++++ Records supplied ++++

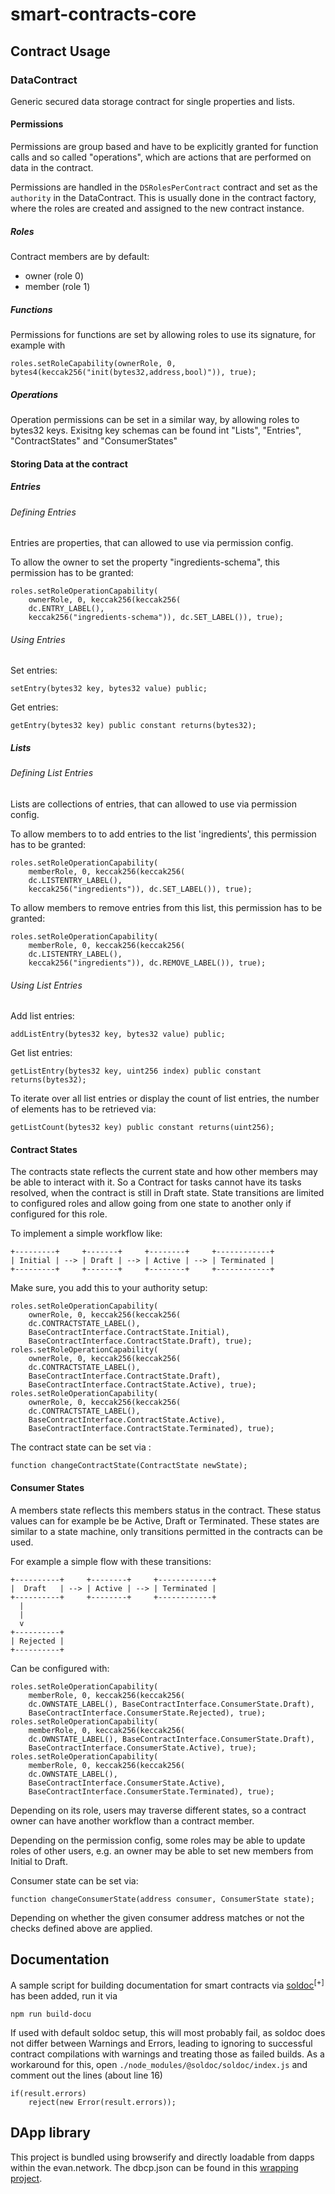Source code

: # smart-contracts-core
## Contract Usage
### DataContract
Generic secured data storage contract for single properties and lists.


#### Permissions
Permissions are group based and have to be explicitly granted for function calls and so called "operations", which are actions that are performed on data in the contract.

Permissions are handled in the `DSRolesPerContract` contract and set as the `authority` in the DataContract. This is usually done in the contract factory, where the roles are created and assigned to the new contract instance.


##### Roles
Contract members are by default:

- owner (role 0)
- member (role 1)


##### Functions
Permissions for functions are set by allowing roles to use its signature, for example with

```
roles.setRoleCapability(ownerRole, 0, bytes4(keccak256("init(bytes32,address,bool)")), true);
```


##### Operations
Operation permissions can be set in a similar way, by allowing roles to bytes32 keys. Exisitng key schemas can be found int "Lists", "Entries", "ContractStates" and "ConsumerStates"


#### Storing Data at the contract
##### Entries
###### Defining Entries
Entries are properties, that can allowed to use via permission config.

To allow the owner to set the property "ingredients-schema", this permission has to be granted:

```
roles.setRoleOperationCapability(
    ownerRole, 0, keccak256(keccak256(
    dc.ENTRY_LABEL(),
    keccak256("ingredients-schema")), dc.SET_LABEL()), true);
```

###### Using Entries
Set entries:
```
setEntry(bytes32 key, bytes32 value) public;
```

Get entries:
```
getEntry(bytes32 key) public constant returns(bytes32);
```


##### Lists
###### Defining List Entries
Lists are collections of entries, that can allowed to use via permission config.

To allow members to to add entries to the list 'ingredients', this permission has to be granted:

```
roles.setRoleOperationCapability(
    memberRole, 0, keccak256(keccak256(
    dc.LISTENTRY_LABEL(),
    keccak256("ingredients")), dc.SET_LABEL()), true);
```

To allow members to remove entries from this list, this permission has to be granted:

```
roles.setRoleOperationCapability(
    memberRole, 0, keccak256(keccak256(
    dc.LISTENTRY_LABEL(),
    keccak256("ingredients")), dc.REMOVE_LABEL()), true);
```


###### Using List Entries
Add list entries:
```
addListEntry(bytes32 key, bytes32 value) public;
```

Get list entries:
```
getListEntry(bytes32 key, uint256 index) public constant returns(bytes32);
```

To iterate over all list entries or display the count of list entries,
the number of elements has to be retrieved via:
```
getListCount(bytes32 key) public constant returns(uint256);
```


#### Contract States
The contracts state reflects the current state and how other members may be able to interact with it. So a Contract for tasks cannot have its tasks resolved, when the contract is still in Draft state. State transitions are limited to configured roles and allow going from one state to another only if configured for this role.

To implement a simple workflow like:
```
+---------+     +-------+     +--------+     +------------+
| Initial | --> | Draft | --> | Active | --> | Terminated |
+---------+     +-------+     +--------+     +------------+
```

Make sure, you add this to your authority setup:
```solidity
roles.setRoleOperationCapability(
    ownerRole, 0, keccak256(keccak256(
    dc.CONTRACTSTATE_LABEL(),
    BaseContractInterface.ContractState.Initial),
    BaseContractInterface.ContractState.Draft), true);
roles.setRoleOperationCapability(
    ownerRole, 0, keccak256(keccak256(
    dc.CONTRACTSTATE_LABEL(),
    BaseContractInterface.ContractState.Draft),
    BaseContractInterface.ContractState.Active), true);
roles.setRoleOperationCapability(
    ownerRole, 0, keccak256(keccak256(
    dc.CONTRACTSTATE_LABEL(),
    BaseContractInterface.ContractState.Active),
    BaseContractInterface.ContractState.Terminated), true);
```

The contract state can be set via :
```solidity
function changeContractState(ContractState newState);
```


#### Consumer States
A members state reflects this members status in the contract. These status values can for example be be Active, Draft or Terminated. These states are similar to a state machine, only transitions permitted in the contracts can be used.

For example a simple flow with these transitions:
```
+----------+     +--------+     +------------+
|  Draft   | --> | Active | --> | Terminated |
+----------+     +--------+     +------------+
  |
  |
  v
+----------+
| Rejected |
+----------+
```

Can be configured with:
```solidity
roles.setRoleOperationCapability(
    memberRole, 0, keccak256(keccak256(
    dc.OWNSTATE_LABEL(), BaseContractInterface.ConsumerState.Draft),
    BaseContractInterface.ConsumerState.Rejected), true);
roles.setRoleOperationCapability(
    memberRole, 0, keccak256(keccak256(
    dc.OWNSTATE_LABEL(), BaseContractInterface.ConsumerState.Draft),
    BaseContractInterface.ConsumerState.Active), true);
roles.setRoleOperationCapability(
    memberRole, 0, keccak256(keccak256(
    dc.OWNSTATE_LABEL(),
    BaseContractInterface.ConsumerState.Active),
    BaseContractInterface.ConsumerState.Terminated), true);
```

Depending on its role, users may traverse different states, so a contract owner can have another workflow than a contract member.

Depending on the permission config, some roles may be able to update roles of other users, e.g. an owner may be able to set new members from Initial to Draft.

Consumer state can be set via:
```solidity
function changeConsumerState(address consumer, ConsumerState state);
```

Depending on whether the given consumer address matches or not the checks defined above are applied.


## Documentation
A sample script for building documentation for smart contracts via [soldoc](https://github.com/dev-matan-tsuberi/soldoc)<sup>[+]</sup> has been added, run it via

```
npm run build-docu
```

If used with default soldoc setup, this will most probably fail, as soldoc does not differ between Warnings and Errors, leading to ignoring to successful contract compilations with warnings and treating those as failed builds. As a workaround for this, open `./node_modules/@soldoc/soldoc/index.js` and comment out the lines (about line 16)

```
if(result.errors)
    reject(new Error(result.errors));
```


## DApp library
This project is bundled using browserify and directly loadable from dapps within the evan.network. The dbcp.json can be found in this [wrapping project](https://github.com/evannetwork/ui-core/tree/master/dapps/smartcontracts). 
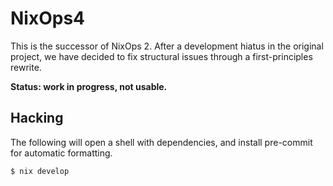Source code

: 
# NixOps4

This is the successor of NixOps 2.
After a development hiatus in the original project, we have decided to fix structural issues through a first-principles rewrite.

**Status: work in progress, not usable.**

## Hacking

The following will open a shell with dependencies, and install pre-commit for automatic formatting.

```console
$ nix develop
```
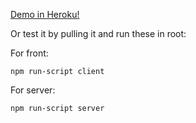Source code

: [Demo in Heroku!](https://co2-viz.herokuapp.com/)

Or test it by pulling it and run these in root:

For front:

```
npm run-script client
```

For server:

```
npm run-script server
```
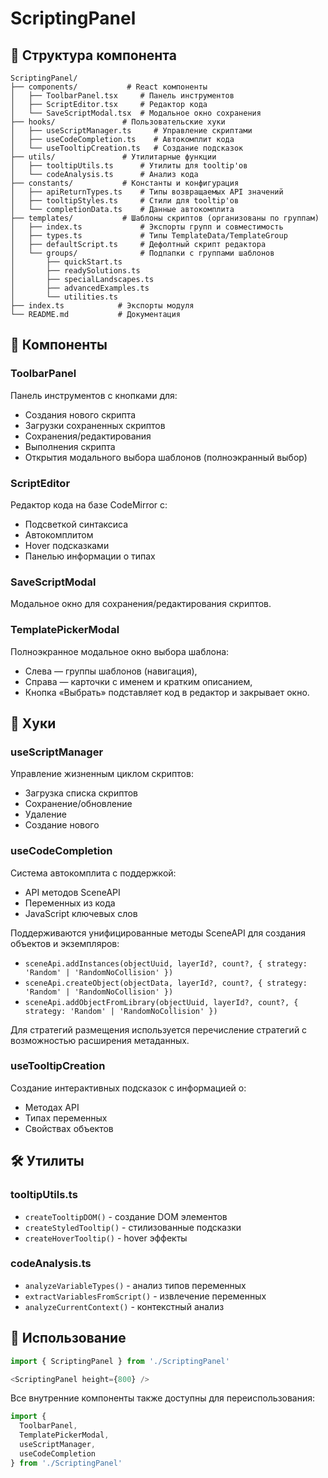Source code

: # ScriptingPanel

## 📁 Структура компонента

```
ScriptingPanel/
├── components/           # React компоненты
│   ├── ToolbarPanel.tsx     # Панель инструментов
│   ├── ScriptEditor.tsx     # Редактор кода
│   └── SaveScriptModal.tsx  # Модальное окно сохранения
├── hooks/               # Пользовательские хуки
│   ├── useScriptManager.ts     # Управление скриптами
│   ├── useCodeCompletion.ts    # Автокомплит кода
│   └── useTooltipCreation.ts   # Создание подсказок
├── utils/               # Утилитарные функции
│   ├── tooltipUtils.ts      # Утилиты для tooltip'ов
│   └── codeAnalysis.ts      # Анализ кода
├── constants/           # Константы и конфигурация
│   ├── apiReturnTypes.ts    # Типы возвращаемых API значений
│   ├── tooltipStyles.ts     # Стили для tooltip'ов
│   └── completionData.ts    # Данные автокомплита
├── templates/           # Шаблоны скриптов (организованы по группам)
│   ├── index.ts             # Экспорты групп и совместимость
│   ├── types.ts             # Типы TemplateData/TemplateGroup
│   ├── defaultScript.ts     # Дефолтный скрипт редактора
│   └── groups/              # Подпапки с группами шаблонов
│       ├── quickStart.ts
│       ├── readySolutions.ts
│       ├── specialLandscapes.ts
│       ├── advancedExamples.ts
│       └── utilities.ts
├── index.ts            # Экспорты модуля
└── README.md           # Документация
```

## 🔧 Компоненты

### ToolbarPanel
Панель инструментов с кнопками для:
- Создания нового скрипта
- Загрузки сохраненных скриптов
- Сохранения/редактирования
- Выполнения скрипта
- Открытия модального выбора шаблонов (полноэкранный выбор)

### ScriptEditor
Редактор кода на базе CodeMirror с:
- Подсветкой синтаксиса
- Автокомплитом
- Hover подсказками
- Панелью информации о типах

### SaveScriptModal
Модальное окно для сохранения/редактирования скриптов.

### TemplatePickerModal
Полноэкранное модальное окно выбора шаблона:
- Слева — группы шаблонов (навигация),
- Справа — карточки с именем и кратким описанием,
- Кнопка «Выбрать» подставляет код в редактор и закрывает окно.

## 🎣 Хуки

### useScriptManager
Управление жизненным циклом скриптов:
- Загрузка списка скриптов
- Сохранение/обновление
- Удаление
- Создание нового

### useCodeCompletion
Система автокомплита с поддержкой:
- API методов SceneAPI
- Переменных из кода
- JavaScript ключевых слов

Поддерживаются унифицированные методы SceneAPI для создания объектов и экземпляров:
- `sceneApi.addInstances(objectUuid, layerId?, count?, { strategy: 'Random' | 'RandomNoCollision' })`
- `sceneApi.createObject(objectData, layerId?, count?, { strategy: 'Random' | 'RandomNoCollision' })`
- `sceneApi.addObjectFromLibrary(objectUuid, layerId?, count?, { strategy: 'Random' | 'RandomNoCollision' })`

Для стратегий размещения используется перечисление стратегий с возможностью расширения метаданных.

### useTooltipCreation
Создание интерактивных подсказок с информацией о:
- Методах API
- Типах переменных
- Свойствах объектов

## 🛠️ Утилиты

### tooltipUtils.ts
- `createTooltipDOM()` - создание DOM элементов
- `createStyledTooltip()` - стилизованные подсказки
- `createHoverTooltip()` - hover эффекты

### codeAnalysis.ts
- `analyzeVariableTypes()` - анализ типов переменных
- `extractVariablesFromScript()` - извлечение переменных
- `analyzeCurrentContext()` - контекстный анализ



## 🚀 Использование

```javascript
import { ScriptingPanel } from './ScriptingPanel'

<ScriptingPanel height={800} />
```

Все внутренние компоненты также доступны для переиспользования:

```javascript
import { 
  ToolbarPanel, 
  TemplatePickerModal,
  useScriptManager, 
  useCodeCompletion 
} from './ScriptingPanel'
```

++++

▸ What you are asked to do
Each line above that has the word "will" must be copied.

▸ Solution
If used with default soldoc setup, this will most probably fail, as soldoc does not differ between Warnings and Errors, leading to ignoring to successful contract compilations with warnings and treating those as failed builds. As a workaround for this, open `./node_modules/@soldoc/soldoc/index.js` and comment out the lines (about line 16)
The following will open a shell with dependencies, and install pre-commit for automatic formatting.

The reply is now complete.